Excerpted data:
################
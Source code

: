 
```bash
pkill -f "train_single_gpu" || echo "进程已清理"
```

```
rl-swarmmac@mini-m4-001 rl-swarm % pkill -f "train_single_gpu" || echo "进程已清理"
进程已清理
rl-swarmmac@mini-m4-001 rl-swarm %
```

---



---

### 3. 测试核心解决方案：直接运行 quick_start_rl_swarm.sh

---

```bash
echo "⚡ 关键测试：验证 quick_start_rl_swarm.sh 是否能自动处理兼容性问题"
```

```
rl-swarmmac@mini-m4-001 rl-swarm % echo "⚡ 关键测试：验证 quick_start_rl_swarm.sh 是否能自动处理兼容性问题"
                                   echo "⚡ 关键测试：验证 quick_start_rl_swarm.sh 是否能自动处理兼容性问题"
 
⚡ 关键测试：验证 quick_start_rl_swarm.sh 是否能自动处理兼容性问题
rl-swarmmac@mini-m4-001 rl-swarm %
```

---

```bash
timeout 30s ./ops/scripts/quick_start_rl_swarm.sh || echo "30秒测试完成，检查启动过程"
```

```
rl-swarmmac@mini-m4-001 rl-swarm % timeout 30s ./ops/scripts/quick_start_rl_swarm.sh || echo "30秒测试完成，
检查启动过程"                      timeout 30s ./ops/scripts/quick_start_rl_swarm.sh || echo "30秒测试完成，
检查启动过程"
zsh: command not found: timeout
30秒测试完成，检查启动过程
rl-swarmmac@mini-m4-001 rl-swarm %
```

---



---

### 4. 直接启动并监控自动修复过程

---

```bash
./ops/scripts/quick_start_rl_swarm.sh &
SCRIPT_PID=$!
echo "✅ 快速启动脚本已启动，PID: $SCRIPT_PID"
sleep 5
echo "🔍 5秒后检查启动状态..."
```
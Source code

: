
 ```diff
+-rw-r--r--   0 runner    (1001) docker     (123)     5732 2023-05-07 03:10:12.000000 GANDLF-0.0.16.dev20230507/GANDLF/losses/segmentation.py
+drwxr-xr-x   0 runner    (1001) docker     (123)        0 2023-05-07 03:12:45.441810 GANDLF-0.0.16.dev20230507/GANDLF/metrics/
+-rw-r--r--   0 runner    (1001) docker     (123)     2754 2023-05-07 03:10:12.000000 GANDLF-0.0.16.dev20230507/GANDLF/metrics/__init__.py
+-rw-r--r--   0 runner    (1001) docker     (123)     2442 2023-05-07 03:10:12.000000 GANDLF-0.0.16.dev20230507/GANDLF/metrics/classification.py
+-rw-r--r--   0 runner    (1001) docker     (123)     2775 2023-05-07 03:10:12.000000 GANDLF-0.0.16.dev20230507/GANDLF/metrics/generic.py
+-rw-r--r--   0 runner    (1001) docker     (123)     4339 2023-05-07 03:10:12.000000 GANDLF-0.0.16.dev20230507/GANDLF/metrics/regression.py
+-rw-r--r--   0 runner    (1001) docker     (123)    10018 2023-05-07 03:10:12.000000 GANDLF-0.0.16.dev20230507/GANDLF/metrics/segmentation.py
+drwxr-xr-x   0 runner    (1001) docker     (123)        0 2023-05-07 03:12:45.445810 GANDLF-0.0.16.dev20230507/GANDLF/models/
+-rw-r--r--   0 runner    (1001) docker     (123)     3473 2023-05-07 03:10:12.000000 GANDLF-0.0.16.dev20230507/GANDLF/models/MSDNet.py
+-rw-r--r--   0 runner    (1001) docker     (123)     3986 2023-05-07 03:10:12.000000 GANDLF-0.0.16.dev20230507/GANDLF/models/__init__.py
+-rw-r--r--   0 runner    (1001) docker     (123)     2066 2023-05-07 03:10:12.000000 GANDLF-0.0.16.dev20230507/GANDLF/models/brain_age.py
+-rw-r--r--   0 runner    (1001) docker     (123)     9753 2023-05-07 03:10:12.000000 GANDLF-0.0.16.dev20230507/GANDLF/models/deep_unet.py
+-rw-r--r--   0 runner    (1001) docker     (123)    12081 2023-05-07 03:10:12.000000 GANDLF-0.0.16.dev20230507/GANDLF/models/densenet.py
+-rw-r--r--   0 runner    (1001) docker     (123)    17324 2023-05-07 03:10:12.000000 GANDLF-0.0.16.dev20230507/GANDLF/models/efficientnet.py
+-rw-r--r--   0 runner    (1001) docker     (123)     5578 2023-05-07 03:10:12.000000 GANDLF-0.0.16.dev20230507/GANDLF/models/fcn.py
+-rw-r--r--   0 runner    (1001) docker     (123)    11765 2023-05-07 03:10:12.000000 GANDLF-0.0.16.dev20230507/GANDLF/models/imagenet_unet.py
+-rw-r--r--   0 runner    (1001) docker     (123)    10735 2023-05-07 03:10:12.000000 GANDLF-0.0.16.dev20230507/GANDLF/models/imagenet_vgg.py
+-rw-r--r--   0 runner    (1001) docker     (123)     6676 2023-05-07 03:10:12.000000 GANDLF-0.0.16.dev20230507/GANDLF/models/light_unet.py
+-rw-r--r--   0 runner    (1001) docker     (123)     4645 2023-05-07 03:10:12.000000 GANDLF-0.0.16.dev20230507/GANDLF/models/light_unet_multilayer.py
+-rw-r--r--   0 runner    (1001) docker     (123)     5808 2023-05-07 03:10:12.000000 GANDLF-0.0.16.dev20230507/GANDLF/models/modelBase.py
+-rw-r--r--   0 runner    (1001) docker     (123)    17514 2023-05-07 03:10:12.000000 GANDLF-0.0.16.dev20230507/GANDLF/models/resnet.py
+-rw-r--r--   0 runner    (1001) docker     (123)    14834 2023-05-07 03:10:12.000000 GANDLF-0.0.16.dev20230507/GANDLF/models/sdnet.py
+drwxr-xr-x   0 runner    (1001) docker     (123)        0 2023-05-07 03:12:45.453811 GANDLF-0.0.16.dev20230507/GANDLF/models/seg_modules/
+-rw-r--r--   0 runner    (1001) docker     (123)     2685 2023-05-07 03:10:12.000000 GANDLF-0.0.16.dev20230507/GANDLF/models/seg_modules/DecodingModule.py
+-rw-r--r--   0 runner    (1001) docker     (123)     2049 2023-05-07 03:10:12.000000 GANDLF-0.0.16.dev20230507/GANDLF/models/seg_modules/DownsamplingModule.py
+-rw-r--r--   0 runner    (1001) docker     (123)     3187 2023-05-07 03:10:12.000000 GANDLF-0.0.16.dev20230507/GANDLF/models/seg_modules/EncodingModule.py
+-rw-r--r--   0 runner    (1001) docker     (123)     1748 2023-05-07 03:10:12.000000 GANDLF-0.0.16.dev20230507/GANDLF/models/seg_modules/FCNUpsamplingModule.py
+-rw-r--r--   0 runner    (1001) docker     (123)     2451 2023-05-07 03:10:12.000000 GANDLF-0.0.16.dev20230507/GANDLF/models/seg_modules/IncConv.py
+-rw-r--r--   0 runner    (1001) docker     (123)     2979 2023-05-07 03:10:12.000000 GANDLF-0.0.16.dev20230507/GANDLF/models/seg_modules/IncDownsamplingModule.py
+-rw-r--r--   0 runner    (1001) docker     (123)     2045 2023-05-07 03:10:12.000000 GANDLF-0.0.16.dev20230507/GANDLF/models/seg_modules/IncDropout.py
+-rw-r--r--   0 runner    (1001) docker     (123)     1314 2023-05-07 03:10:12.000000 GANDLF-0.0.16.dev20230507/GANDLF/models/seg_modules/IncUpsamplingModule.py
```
################
Assigned task:
Repeat every record above exactly as it appears.

Your response:
Source code

: 
```bash
pkill -f "train_single_gpu" || echo "进程已清理"
```

```
rl-swarmmac@mini-m4-001 rl-swarm % pkill -f "train_single_gpu" || echo "进程已清理"
进程已清理
rl-swarmmac@mini-m4-001 rl-swarm %
```

---



---

### 3. 测试核心解决方案：直接运行 quick_start_rl_swarm.sh

---

```bash
echo "⚡ 关键测试：验证 quick_start_rl_swarm.sh 是否能自动处理兼容性问题"
```

```
rl-swarmmac@mini-m4-001 rl-swarm % echo "⚡ 关键测试：验证 quick_start_rl_swarm.sh 是否能自动处理兼容性问题"
                                   echo "⚡ 关键测试：验证 quick_start_rl_swarm.sh 是否能自动处理兼容性问题"
 
⚡ 关键测试：验证 quick_start_rl_swarm.sh 是否能自动处理兼容性问题
rl-swarmmac@mini-m4-001 rl-swarm %
```

---

```bash
timeout 30s ./ops/scripts/quick_start_rl_swarm.sh || echo "30秒测试完成，检查启动过程"
```

```
rl-swarmmac@mini-m4-001 rl-swarm % timeout 30s ./ops/scripts/quick_start_rl_swarm.sh || echo "30秒测试完成，
检查启动过程"                      timeout 30s ./ops/scripts/quick_start_rl_swarm.sh || echo "30秒测试完成，
检查启动过程"
zsh: command not found: timeout
30秒测试完成，检查启动过程
rl-swarmmac@mini-m4-001 rl-swarm %
```

---



---

### 4. 直接启动并监控自动修复过程

---

```bash
./ops/scripts/quick_start_rl_swarm.sh &
SCRIPT_PID=$!
echo "✅ 快速启动脚本已启动，PID: $SCRIPT_PID"
sleep 5
echo "🔍 5秒后检查启动状态..."
```
Source code

:
 ```diff
+-rw-r--r--   0 runner    (1001) docker     (123)     5732 2023-05-07 03:10:12.000000 GANDLF-0.0.16.dev20230507/GANDLF/losses/segmentation.py
+drwxr-xr-x   0 runner    (1001) docker     (123)        0 2023-05-07 03:12:45.441810 GANDLF-0.0.16.dev20230507/GANDLF/metrics/
+-rw-r--r--   0 runner    (1001) docker     (123)     2754 2023-05-07 03:10:12.000000 GANDLF-0.0.16.dev20230507/GANDLF/metrics/__init__.py
+-rw-r--r--   0 runner    (1001) docker     (123)     2442 2023-05-07 03:10:12.000000 GANDLF-0.0.16.dev20230507/GANDLF/metrics/classification.py
+-rw-r--r--   0 runner    (1001) docker     (123)     2775 2023-05-07 03:10:12.000000 GANDLF-0.0.16.dev20230507/GANDLF/metrics/generic.py
+-rw-r--r--   0 runner    (1001) docker     (123)     4339 2023-05-07 03:10:12.000000 GANDLF-0.0.16.dev20230507/GANDLF/metrics/regression.py
+-rw-r--r--   0 runner    (1001) docker     (123)    10018 2023-05-07 03:10:12.000000 GANDLF-0.0.16.dev20230507/GANDLF/metrics/segmentation.py
+drwxr-xr-x   0 runner    (1001) docker     (123)        0 2023-05-07 03:12:45.445810 GANDLF-0.0.16.dev20230507/GANDLF/models/
+-rw-r--r--   0 runner    (1001) docker     (123)     3473 2023-05-07 03:10:12.000000 GANDLF-0.0.16.dev20230507/GANDLF/models/MSDNet.py
+-rw-r--r--   0 runner    (1001) docker     (123)     3986 2023-05-07 03:10:12.000000 GANDLF-0.0.16.dev20230507/GANDLF/models/__init__.py
+-rw-r--r--   0 runner    (1001) docker     (123)     2066 2023-05-07 03:10:12.000000 GANDLF-0.0.16.dev20230507/GANDLF/models/brain_age.py
+-rw-r--r--   0 runner    (1001) docker     (123)     9753 2023-05-07 03:10:12.000000 GANDLF-0.0.16.dev20230507/GANDLF/models/deep_unet.py
+-rw-r--r--   0 runner    (1001) docker     (123)    12081 2023-05-07 03:10:12.000000 GANDLF-0.0.16.dev20230507/GANDLF/models/densenet.py
+-rw-r--r--   0 runner    (1001) docker     (123)    17324 2023-05-07 03:10:12.000000 GANDLF-0.0.16.dev20230507/GANDLF/models/efficientnet.py
+-rw-r--r--   0 runner    (1001) docker     (123)     5578 2023-05-07 03:10:12.000000 GANDLF-0.0.16.dev20230507/GANDLF/models/fcn.py
+-rw-r--r--   0 runner    (1001) docker     (123)    11765 2023-05-07 03:10:12.000000 GANDLF-0.0.16.dev20230507/GANDLF/models/imagenet_unet.py
+-rw-r--r--   0 runner    (1001) docker     (123)    10735 2023-05-07 03:10:12.000000 GANDLF-0.0.16.dev20230507/GANDLF/models/imagenet_vgg.py
+-rw-r--r--   0 runner    (1001) docker     (123)     6676 2023-05-07 03:10:12.000000 GANDLF-0.0.16.dev20230507/GANDLF/models/light_unet.py
+-rw-r--r--   0 runner    (1001) docker     (123)     4645 2023-05-07 03:10:12.000000 GANDLF-0.0.16.dev20230507/GANDLF/models/light_unet_multilayer.py
+-rw-r--r--   0 runner    (1001) docker     (123)     5808 2023-05-07 03:10:12.000000 GANDLF-0.0.16.dev20230507/GANDLF/models/modelBase.py
+-rw-r--r--   0 runner    (1001) docker     (123)    17514 2023-05-07 03:10:12.000000 GANDLF-0.0.16.dev20230507/GANDLF/models/resnet.py
+-rw-r--r--   0 runner    (1001) docker     (123)    14834 2023-05-07 03:10:12.000000 GANDLF-0.0.16.dev20230507/GANDLF/models/sdnet.py
+drwxr-xr-x   0 runner    (1001) docker     (123)        0 2023-05-07 03:12:45.453811 GANDLF-0.0.16.dev20230507/GANDLF/models/seg_modules/
+-rw-r--r--   0 runner    (1001) docker     (123)     2685 2023-05-07 03:10:12.000000 GANDLF-0.0.16.dev20230507/GANDLF/models/seg_modules/DecodingModule.py
+-rw-r--r--   0 runner    (1001) docker     (123)     2049 2023-05-07 03:10:12.000000 GANDLF-0.0.16.dev20230507/GANDLF/models/seg_modules/DownsamplingModule.py
+-rw-r--r--   0 runner    (1001) docker     (123)     3187 2023-05-07 03:10:12.000000 GANDLF-0.0.16.dev20230507/GANDLF/models/seg_modules/EncodingModule.py
+-rw-r--r--   0 runner    (1001) docker     (123)     1748 2023-05-07 03:10:12.000000 GANDLF-0.0.16.dev20230507/GANDLF/models/seg_modules/FCNUpsamplingModule.py
+-rw-r--r--   0 runner    (1001) docker     (123)     2451 2023-05-07 03:10:12.000000 GANDLF-0.0.16.dev20230507/GANDLF/models/seg_modules/IncConv.py
+-rw-r--r--   0 runner    (1001) docker     (123)     2979 2023-05-07 03:10:12.000000 GANDLF-0.0.16.dev20230507/GANDLF/models/seg_modules/IncDownsamplingModule.py
+-rw-r--r--   0 runner    (1001) docker     (123)     2045 2023-05-07 03:10:12.000000 GANDLF-0.0.16.dev20230507/GANDLF/models/seg_modules/IncDropout.py
+-rw-r--r--   0 runner    (1001) docker     (123)     1314 2023-05-07 03:10:12.000000 GANDLF-0.0.16.dev20230507/GANDLF/models/seg_modules/IncUpsamplingModule.py
```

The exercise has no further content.